We’ve held RPL for a few years and its reasonable yield has looked after us during times of uncertainty – its projected to be ~~3.8% fully franked over the coming years.
- The historical or actual PE is 28x as shown on the Market Matters website, which is based on FY24 numbers (RPL is a Dec year end). But earnings are going to kick up in FY25 given a big uplift in performance fees. On FY25 Estimates (with earnings set to be released on the 24th Feb), the PE drops materially to ~10x, however, as mentioned, a lot of the uplift is performance fee related, so may not be replicated in outer years.
The volatility in RPL is driven by the underlying “bets” placed by Phil King & Co. Traditionally, RPL has been an equities manager, but they’ve recently pushed into Private Credit via the acquisition of Merricks Capital in June 2024, picking up ~$3bn of credit FUM. We liked the deal, given it moves Regal closer to being a diversified multi-brand, multi-strategy investment manager across different asset classes with scale.

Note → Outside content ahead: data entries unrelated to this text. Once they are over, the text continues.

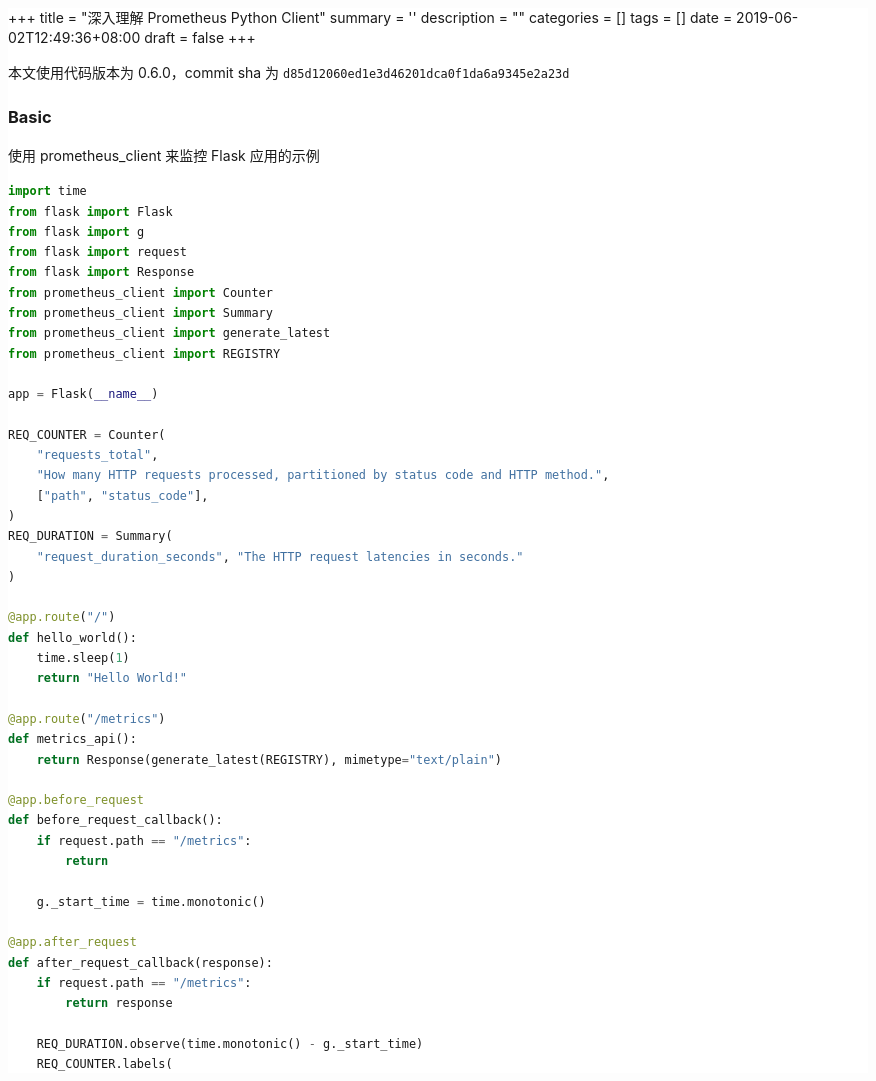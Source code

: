 
+++
title = "深入理解 Prometheus Python Client"
summary = ''
description = ""
categories = []
tags = []
date = 2019-06-02T12:49:36+08:00
draft = false
+++

本文使用代码版本为 0.6.0，commit sha 为 `d85d12060ed1e3d46201dca0f1da6a9345e2a23d`

### Basic

使用 prometheus_client 来监控 Flask 应用的示例

```Python
import time                                                                                                                            
from flask import Flask                                            
from flask import g              
from flask import request        
from flask import Response
from prometheus_client import Counter                              
from prometheus_client import Summary                              
from prometheus_client import generate_latest                      
from prometheus_client import REGISTRY                             

app = Flask(__name__)  

REQ_COUNTER = Counter(           
    "requests_total",            
    "How many HTTP requests processed, partitioned by status code and HTTP method.",                                                   
    ["path", "status_code"],  
)                                                                  
REQ_DURATION = Summary(   
    "request_duration_seconds", "The HTTP request latencies in seconds."                                                               
)                                                                  

@app.route("/")
def hello_world():
    time.sleep(1)
    return "Hello World!"

@app.route("/metrics")
def metrics_api():
    return Response(generate_latest(REGISTRY), mimetype="text/plain")

@app.before_request
def before_request_callback():
    if request.path == "/metrics":
        return

    g._start_time = time.monotonic()

@app.after_request
def after_request_callback(response):
    if request.path == "/metrics":
        return response

    REQ_DURATION.observe(time.monotonic() - g._start_time)
    REQ_COUNTER.labels(
```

The company has relatively “big bets” which creates some underlying volatility in the short term given their aggressive performance related fee structure. Ultimately, it’s a business we like and remain long with no plans to sell. However, from a valuation/technical perspective, if we were trading the stock we would be buyers around $2.50 and sellers closer to $4, so we’re more neutral around $3.20, and do not view it as a ‘screaming buy’ right here and now.